PROMPT: Everything from the first line of the entries through the line containing "domain model elaboration." is to be retyped exactly, and nothing beyond it.

RECORDED DATA:
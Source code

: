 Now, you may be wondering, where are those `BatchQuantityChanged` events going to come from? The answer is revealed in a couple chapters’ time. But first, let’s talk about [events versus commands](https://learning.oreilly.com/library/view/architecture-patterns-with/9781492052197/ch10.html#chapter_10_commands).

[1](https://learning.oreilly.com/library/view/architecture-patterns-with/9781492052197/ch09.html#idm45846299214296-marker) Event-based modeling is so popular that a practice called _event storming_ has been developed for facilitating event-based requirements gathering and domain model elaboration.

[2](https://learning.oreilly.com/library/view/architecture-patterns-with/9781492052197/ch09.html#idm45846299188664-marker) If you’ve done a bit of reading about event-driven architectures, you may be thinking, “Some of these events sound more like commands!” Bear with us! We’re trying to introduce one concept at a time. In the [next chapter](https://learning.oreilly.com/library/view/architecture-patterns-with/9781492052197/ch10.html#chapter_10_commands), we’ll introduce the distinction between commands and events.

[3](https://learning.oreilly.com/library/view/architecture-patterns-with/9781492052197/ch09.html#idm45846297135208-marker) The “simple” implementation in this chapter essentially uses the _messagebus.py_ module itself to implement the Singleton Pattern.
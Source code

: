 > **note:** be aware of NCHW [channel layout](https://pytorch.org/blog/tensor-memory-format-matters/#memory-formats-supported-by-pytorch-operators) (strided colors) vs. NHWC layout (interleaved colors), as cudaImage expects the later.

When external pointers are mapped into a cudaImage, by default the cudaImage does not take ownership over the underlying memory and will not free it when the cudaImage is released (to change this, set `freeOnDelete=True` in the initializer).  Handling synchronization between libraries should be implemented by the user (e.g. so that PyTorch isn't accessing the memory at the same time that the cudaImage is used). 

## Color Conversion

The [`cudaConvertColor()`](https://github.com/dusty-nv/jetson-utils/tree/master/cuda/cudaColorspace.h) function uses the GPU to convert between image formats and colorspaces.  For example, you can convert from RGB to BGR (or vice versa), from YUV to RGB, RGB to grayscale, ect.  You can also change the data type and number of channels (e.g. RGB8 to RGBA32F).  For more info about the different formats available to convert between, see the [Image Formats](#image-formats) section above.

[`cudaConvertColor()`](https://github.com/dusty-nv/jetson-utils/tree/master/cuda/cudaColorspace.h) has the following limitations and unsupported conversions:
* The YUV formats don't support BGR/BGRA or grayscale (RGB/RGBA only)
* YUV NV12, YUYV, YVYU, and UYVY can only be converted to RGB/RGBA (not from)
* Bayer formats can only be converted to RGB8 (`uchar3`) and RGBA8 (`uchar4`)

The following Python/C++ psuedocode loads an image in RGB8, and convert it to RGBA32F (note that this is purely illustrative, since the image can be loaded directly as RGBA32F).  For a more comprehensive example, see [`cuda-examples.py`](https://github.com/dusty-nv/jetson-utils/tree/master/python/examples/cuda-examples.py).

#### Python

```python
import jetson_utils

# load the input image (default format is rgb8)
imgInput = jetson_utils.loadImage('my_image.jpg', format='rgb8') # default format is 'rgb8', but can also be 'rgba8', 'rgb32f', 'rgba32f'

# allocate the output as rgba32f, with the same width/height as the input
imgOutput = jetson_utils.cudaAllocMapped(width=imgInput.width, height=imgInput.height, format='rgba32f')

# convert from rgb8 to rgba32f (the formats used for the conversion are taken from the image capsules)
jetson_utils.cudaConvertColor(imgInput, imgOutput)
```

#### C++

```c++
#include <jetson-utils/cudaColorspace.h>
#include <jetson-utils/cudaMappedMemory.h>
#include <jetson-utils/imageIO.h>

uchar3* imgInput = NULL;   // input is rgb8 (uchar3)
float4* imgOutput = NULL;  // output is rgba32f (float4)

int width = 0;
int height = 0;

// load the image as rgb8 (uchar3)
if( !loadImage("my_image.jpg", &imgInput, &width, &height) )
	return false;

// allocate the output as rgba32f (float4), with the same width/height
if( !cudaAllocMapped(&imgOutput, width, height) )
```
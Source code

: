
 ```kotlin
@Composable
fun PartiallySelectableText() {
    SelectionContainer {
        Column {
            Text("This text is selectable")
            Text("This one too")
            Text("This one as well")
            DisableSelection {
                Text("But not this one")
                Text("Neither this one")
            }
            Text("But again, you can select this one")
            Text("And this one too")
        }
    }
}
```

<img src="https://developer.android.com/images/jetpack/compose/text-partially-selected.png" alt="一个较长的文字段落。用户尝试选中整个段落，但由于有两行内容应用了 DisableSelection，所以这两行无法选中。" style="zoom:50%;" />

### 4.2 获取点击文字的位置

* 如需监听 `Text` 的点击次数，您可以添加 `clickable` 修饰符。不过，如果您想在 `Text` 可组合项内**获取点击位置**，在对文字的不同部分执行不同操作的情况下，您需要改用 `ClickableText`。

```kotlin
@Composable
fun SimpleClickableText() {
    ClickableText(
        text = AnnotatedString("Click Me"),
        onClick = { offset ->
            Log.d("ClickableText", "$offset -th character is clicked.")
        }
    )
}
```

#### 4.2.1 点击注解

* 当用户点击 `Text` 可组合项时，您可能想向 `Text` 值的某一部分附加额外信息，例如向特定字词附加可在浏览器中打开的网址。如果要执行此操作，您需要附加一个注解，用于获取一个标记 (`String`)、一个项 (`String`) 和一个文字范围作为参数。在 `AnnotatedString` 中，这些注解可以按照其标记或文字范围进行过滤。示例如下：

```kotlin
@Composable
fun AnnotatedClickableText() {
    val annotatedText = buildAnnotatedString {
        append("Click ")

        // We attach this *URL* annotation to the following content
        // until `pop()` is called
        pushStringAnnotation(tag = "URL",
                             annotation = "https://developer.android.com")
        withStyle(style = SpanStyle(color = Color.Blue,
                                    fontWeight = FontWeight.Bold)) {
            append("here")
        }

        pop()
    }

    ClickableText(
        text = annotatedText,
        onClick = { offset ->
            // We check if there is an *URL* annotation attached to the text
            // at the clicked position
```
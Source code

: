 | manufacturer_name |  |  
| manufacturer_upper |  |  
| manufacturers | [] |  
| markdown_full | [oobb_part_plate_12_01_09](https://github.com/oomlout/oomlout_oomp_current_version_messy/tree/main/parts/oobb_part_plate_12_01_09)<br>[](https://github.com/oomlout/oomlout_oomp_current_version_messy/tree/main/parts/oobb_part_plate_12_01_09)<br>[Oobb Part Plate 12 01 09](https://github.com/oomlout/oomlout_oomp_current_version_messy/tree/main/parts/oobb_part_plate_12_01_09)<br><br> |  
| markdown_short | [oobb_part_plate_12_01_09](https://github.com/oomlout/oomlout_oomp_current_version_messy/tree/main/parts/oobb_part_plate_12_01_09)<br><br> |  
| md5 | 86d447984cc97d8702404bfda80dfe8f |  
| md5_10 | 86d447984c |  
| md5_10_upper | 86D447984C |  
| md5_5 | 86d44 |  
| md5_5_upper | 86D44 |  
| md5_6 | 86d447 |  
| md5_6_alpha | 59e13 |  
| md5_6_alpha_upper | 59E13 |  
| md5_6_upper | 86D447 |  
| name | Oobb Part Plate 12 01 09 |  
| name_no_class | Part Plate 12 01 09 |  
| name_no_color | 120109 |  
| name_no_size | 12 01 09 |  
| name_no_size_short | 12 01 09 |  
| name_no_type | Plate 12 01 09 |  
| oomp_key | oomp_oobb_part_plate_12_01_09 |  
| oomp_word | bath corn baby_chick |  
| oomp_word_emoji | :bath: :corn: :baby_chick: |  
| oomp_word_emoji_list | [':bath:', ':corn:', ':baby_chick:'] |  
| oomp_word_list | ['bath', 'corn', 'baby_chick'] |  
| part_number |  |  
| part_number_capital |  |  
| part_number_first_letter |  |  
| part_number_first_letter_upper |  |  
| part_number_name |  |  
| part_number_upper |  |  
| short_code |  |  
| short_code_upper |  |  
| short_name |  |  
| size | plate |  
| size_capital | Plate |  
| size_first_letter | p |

SOLUTION:
Source code

: Now, you may be wondering, where are those `BatchQuantityChanged` events going to come from? The answer is revealed in a couple chapters’ time. But first, let’s talk about [events versus commands](https://learning.oreilly.com/library/view/architecture-patterns-with/9781492052197/ch10.html#chapter_10_commands).

[1](https://learning.oreilly.com/library/view/architecture-patterns-with/9781492052197/ch09.html#idm45846299214296-marker) Event-based modeling is so popular that a practice called _event storming_ has been developed for facilitating event-based requirements gathering and domain model elaboration.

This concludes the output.